STORED DATA:
§ §
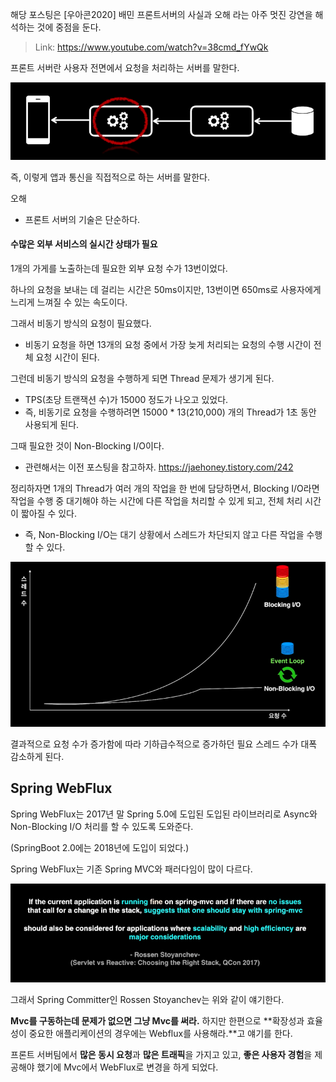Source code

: 해당 포스팅은 [우아콘2020] 배민 프론트서버의 사실과 오해 라는 아주 멋진 강연을 해석하는 것에 중점을 둔다.
> Link: https://www.youtube.com/watch?v=38cmd_fYwQk

프론트 서버란 사용자 전면에서 요청을 처리하는 서버를 말한다.

![img.png](img.png)

즉, 이렇게 앱과 통신을 직접적으로 하는 서버를 말한다.

오해
- 프론트 서버의 기술은 단순하다.

#### 수많은 외부 서비스의 실시간 상태가 필요

1개의 가게를 노출하는데 필요한 외부 요청 수가 13번이었다.

하나의 요청을 보내는 데 걸리는 시간은 50ms이지만, 13번이면 650ms로 사용자에게 느리게 느껴질 수 있는 속도이다.

그래서 비동기 방식의 요청이 필요했다.
- 비동기 요청을 하면 13개의 요청 중에서 가장 늦게 처리되는 요청의 수행 시간이 전체 요청 시간이 된다.

그런데 비동기 방식의 요청을 수행하게 되면 Thread 문제가 생기게 된다.
- TPS(초당 트랜잭션 수)가 15000 정도가 나오고 있었다.
- 즉, 비동기로 요청을 수행하려면  15000 * 13(210,000) 개의 Thread가 1초 동안 사용되게 된다.

그때 필요한 것이 Non-Blocking I/O이다.
- 관련해서는 이전 포스팅을 참고하자. https://jaehoney.tistory.com/242

정리하자면 1개의 Thread가 여러 개의 작업을 한 번에 담당하면서, Blocking I/O라면 작업을 수행 중 대기해야 하는 시간에 다른 작업을 처리할 수 있게 되고, 전체 처리 시간이 짧아질 수 있다.
- 즉, Non-Blocking I/O는 대기 상황에서 스레드가 차단되지 않고 다른 작업을 수행할 수 있다.

![img_1.png](img_1.png)

결과적으로 요청 수가 증가함에 따라 기하급수적으로 증가하던 필요 스레드 수가 대폭 감소하게 된다.

## Spring WebFlux

Spring WebFlux는 2017년 말 Spring 5.0에 도입된 도입된 라이브러리로 Async와 Non-Blocking I/O 처리를 할 수 있도록 도와준다.

(SpringBoot 2.0에는 2018년에 도입이 되었다.)

Spring WebFlux는 기존 Spring MVC와 패러다임이 많이 다르다.

![img_2.png](img_2.png)

그래서 Spring Committer인 Rossen Stoyanchev는 위와 같이 얘기한다.

**Mvc를 구동하는데 문제가 없으면 그냥 Mvc를 써라.** 하지만 한편으로 **확장성과 효율성이 중요한 애플리케이션의 경우에는 Webflux를 사용해라.**고 얘기를 한다.

프론트 서버팀에서 **많은 동시 요청**과 **많은 트래픽**을 가지고 있고, **좋은 사용자 경험**을 제공해야 했기에 Mvc에서 WebFlux로 변경을 하게 되었다.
§ §
DESCRIPTION OF THE TASK:
Write out the lines from the one containing "사용해라.**고 얘기를 한다." through the last line of the records above. Include both of those lines and nothing else.

EXERCISE OUTPUT:
**Mvc를 구동하는데 문제가 없으면 그냥 Mvc를 써라.** 하지만 한편으로 **확장성과 효율성이 중요한 애플리케이션의 경우에는 Webflux를 사용해라.**고 얘기를 한다.

프론트 서버팀에서 **많은 동시 요청**과 **많은 트래픽**을 가지고 있고, **좋은 사용자 경험**을 제공해야 했기에 Mvc에서 WebFlux로 변경을 하게 되었다.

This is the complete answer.